▶ **AIM OF THE EXERCISE**: Without the pictures, restate all of the data below word for word.

▶ **AVAILABLE DATA**:

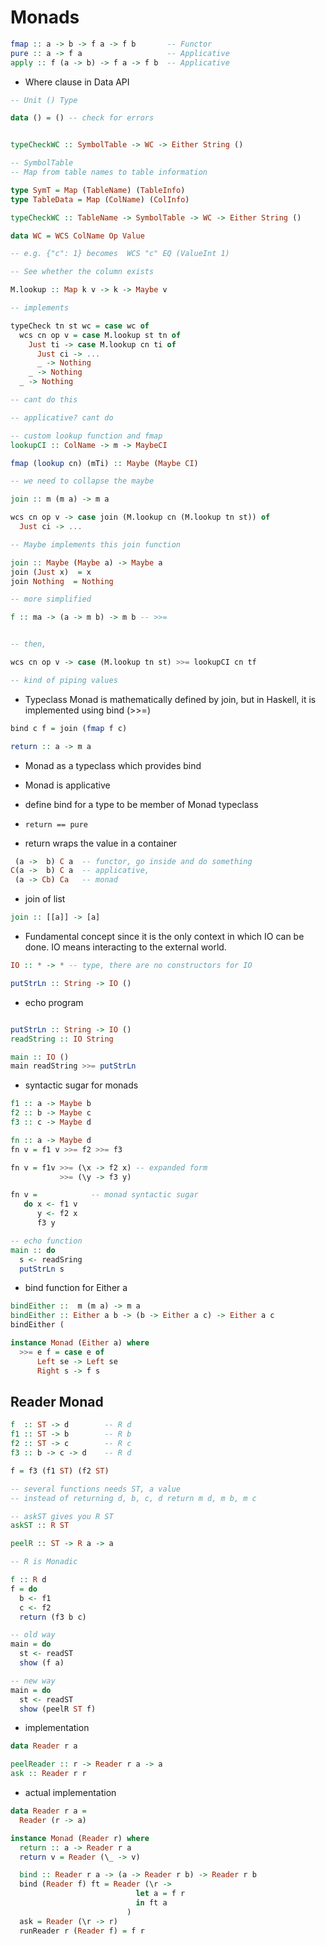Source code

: # Monads

```haskell
fmap :: a -> b -> f a -> f b       -- Functor
pure :: a -> f a                   -- Applicative
apply :: f (a -> b) -> f a -> f b  -- Applicative

```

- Where clause in Data API
```haskell
-- Unit () Type

data () = () -- check for errors


typeCheckWC :: SymbolTable -> WC -> Either String ()

-- SymbolTable 
-- Map from table names to table information

type SymT = Map (TableName) (TableInfo)
type TableData = Map (ColName) (ColInfo)

typeCheckWC :: TableName -> SymbolTable -> WC -> Either String ()

data WC = WCS ColName Op Value

-- e.g. {"c": 1} becomes  WCS "c" EQ (ValueInt 1)

-- See whether the column exists

M.lookup :: Map k v -> k -> Maybe v

-- implements 

typeCheck tn st wc = case wc of
  wcs cn op v = case M.lookup st tn of
    Just ti -> case M.lookup cn ti of
      Just ci -> ...
      _ -> Nothing
    _ -> Nothing
  _ -> Nothing

-- cant do this

-- applicative? cant do 

-- custom lookup function and fmap
lookupCI :: ColName -> m -> MaybeCI

fmap (lookup cn) (mTi) :: Maybe (Maybe CI)

-- we need to collapse the maybe

join :: m (m a) -> m a

wcs cn op v -> case join (M.lookup cn (M.lookup tn st)) of
  Just ci -> ...

-- Maybe implements this join function

join :: Maybe (Maybe a) -> Maybe a
join (Just x)  = x
join Nothing  = Nothing

-- more simplified

f :: ma -> (a -> m b) -> m b -- >>=


-- then,

wcs cn op v -> case (M.lookup tn st) >>= lookupCI cn tf

-- kind of piping values
```

- Typeclass Monad is mathematically defined by join, but in Haskell, it is implemented using bind (>>=)

```haskell
bind c f = join (fmap f c)

return :: a -> m a
```

- Monad as a typeclass which provides bind
- Monad is applicative

- define bind for a type to be member of Monad typeclass
- `return == pure`
- return wraps the value in a container

```haskell
 (a ->  b) C a  -- functor, go inside and do something
C(a ->  b) C a  -- applicative, 
 (a -> Cb) Ca   -- monad

```

- join of list

```haskell
join :: [[a]] -> [a]
```

- Fundamental concept since it is the only context in which IO can be done. IO means interacting to the external world.

```haskell
IO :: * -> * -- type, there are no constructors for IO

putStrLn :: String -> IO ()

```

- echo program
```haskell

putStrLn :: String -> IO ()
readString :: IO String

main :: IO ()
main readString >>= putStrLn


```

- syntactic sugar for monads
```haskell
f1 :: a -> Maybe b
f2 :: b -> Maybe c
f3 :: c -> Maybe d

fn :: a -> Maybe d
fn v = f1 v >>= f2 >>= f3

fn v = f1v >>= (\x -> f2 x) -- expanded form
           >>= (\y -> f3 y)

fn v =            -- monad syntactic sugar 
   do x <- f1 v
      y <- f2 x
      f3 y

-- echo function
main :: do
  s <- readSring
  putStrLn s
```

- bind function for Either a
```haskell
bindEither ::  m (m a) -> m a
bindEither :: Either a b -> (b -> Either a c) -> Either a c
bindEither (

instance Monad (Either a) where
  >>= e f = case e of
      Left se -> Left se
      Right s -> f s

```

## Reader Monad

```haskell
f  :: ST -> d        -- R d
f1 :: ST -> b        -- R b
f2 :: ST -> c        -- R c
f3 :: b -> c -> d    -- R d

f = f3 (f1 ST) (f2 ST)

-- several functions needs ST, a value
-- instead of returning d, b, c, d return m d, m b, m c 

-- askST gives you R ST
askST :: R ST

peelR :: ST -> R a -> a

-- R is Monadic

f :: R d
f = do
  b <- f1
  c <- f2
  return (f3 b c)

-- old way
main = do
  st <- readST
  show (f a)

-- new way
main = do
  st <- readST
  show (peelR ST f)
```

- implementation

```haskell
data Reader r a 

peelReader :: r -> Reader r a -> a
ask :: Reader r r
```

- actual implementation

```haskell
data Reader r a = 
  Reader (r -> a)  

instance Monad (Reader r) where
  return :: a -> Reader r a
  return v = Reader (\_ -> v)

  bind :: Reader r a -> (a -> Reader r b) -> Reader r b
  bind (Reader f) ft = Reader (\r -> 
                            let a = f r
                            in ft a 
                          )
  ask = Reader (\r -> r)
  runReader r (Reader f) = f r
```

▶ **YOUR RESPONSE**:
Source code

: # Monads

```haskell
fmap :: a -> b -> f a -> f b       -- Functor
pure :: a -> f a                   -- Applicative
apply :: f (a -> b) -> f a -> f b  -- Applicative

```

- Where clause in Data API
```haskell
-- Unit () Type

data () = () -- check for errors


typeCheckWC :: SymbolTable -> WC -> Either String ()

-- SymbolTable 
-- Map from table names to table information

type SymT = Map (TableName) (TableInfo)
type TableData = Map (ColName) (ColInfo)

typeCheckWC :: TableName -> SymbolTable -> WC -> Either String ()

data WC = WCS ColName Op Value

-- e.g. {"c": 1} becomes  WCS "c" EQ (ValueInt 1)

-- See whether the column exists

M.lookup :: Map k v -> k -> Maybe v

-- implements 

typeCheck tn st wc = case wc of
  wcs cn op v = case M.lookup st tn of
    Just ti -> case M.lookup cn ti of
      Just ci -> ...
      _ -> Nothing
    _ -> Nothing
  _ -> Nothing

-- cant do this

-- applicative? cant do 

-- custom lookup function and fmap
lookupCI :: ColName -> m -> MaybeCI

fmap (lookup cn) (mTi) :: Maybe (Maybe CI)

-- we need to collapse the maybe

join :: m (m a) -> m a

wcs cn op v -> case join (M.lookup cn (M.lookup tn st)) of
  Just ci -> ...

-- Maybe implements this join function

join :: Maybe (Maybe a) -> Maybe a
join (Just x)  = x
join Nothing  = Nothing

-- more simplified

f :: ma -> (a -> m b) -> m b -- >>=


-- then,

wcs cn op v -> case (M.lookup tn st) >>= lookupCI cn tf

-- kind of piping values
```

- Typeclass Monad is mathematically defined by join, but in Haskell, it is implemented using bind (>>=)

```haskell
bind c f = join (fmap f c)

return :: a -> m a
```

- Monad as a typeclass which provides bind
- Monad is applicative

- define bind for a type to be member of Monad typeclass
- `return == pure`
- return wraps the value in a container

```haskell
 (a ->  b) C a  -- functor, go inside and do something
C(a ->  b) C a  -- applicative, 
 (a -> Cb) Ca   -- monad

```

- join of list

```haskell
join :: [[a]] -> [a]
```

- Fundamental concept since it is the only context in which IO can be done. IO means interacting to the external world.

```haskell
IO :: * -> * -- type, there are no constructors for IO

putStrLn :: String -> IO ()

```

- echo program
```haskell

putStrLn :: String -> IO ()
readString :: IO String

main :: IO ()
main readString >>= putStrLn


```

- syntactic sugar for monads
```haskell
f1 :: a -> Maybe b
f2 :: b -> Maybe c
f3 :: c -> Maybe d

fn :: a -> Maybe d
fn v = f1 v >>= f2 >>= f3

fn v = f1v >>= (\x -> f2 x) -- expanded form
           >>= (\y -> f3 y)

fn v =            -- monad syntactic sugar 
   do x <- f1 v
      y <- f2 x
      f3 y

-- echo function
main :: do
  s <- readSring
  putStrLn s
```

- bind function for Either a
```haskell
bindEither ::  m (m a) -> m a
bindEither :: Either a b -> (b -> Either a c) -> Either a c
bindEither (

instance Monad (Either a) where
  >>= e f = case e of
      Left se -> Left se
      Right s -> f s

```

## Reader Monad

```haskell
f  :: ST -> d        -- R d
f1 :: ST -> b        -- R b
f2 :: ST -> c        -- R c
f3 :: b -> c -> d    -- R d

f = f3 (f1 ST) (f2 ST)

-- several functions needs ST, a value
-- instead of returning d, b, c, d return m d, m b, m c 

-- askST gives you R ST
askST :: R ST

peelR :: ST -> R a -> a

-- R is Monadic

f :: R d
f = do
  b <- f1
  c <- f2
  return (f3 b c)

-- old way
main = do
  st <- readST
  show (f a)

-- new way
main = do
  st <- readST
  show (peelR ST f)
```

- implementation

```haskell
data Reader r a 

peelReader :: r -> Reader r a -> a
ask :: Reader r r
```

- actual implementation

```haskell
data Reader r a = 
  Reader (r -> a)  

instance Monad (Reader r) where
  return :: a -> Reader r a
  return v = Reader (\_ -> v)

  bind :: Reader r a -> (a -> Reader r b) -> Reader r b
  bind (Reader f) ft = Reader (\r -> 
                            let a = f r
                            in ft a 
                          )
  ask = Reader (\r -> r)
  runReader r (Reader f) = f r
```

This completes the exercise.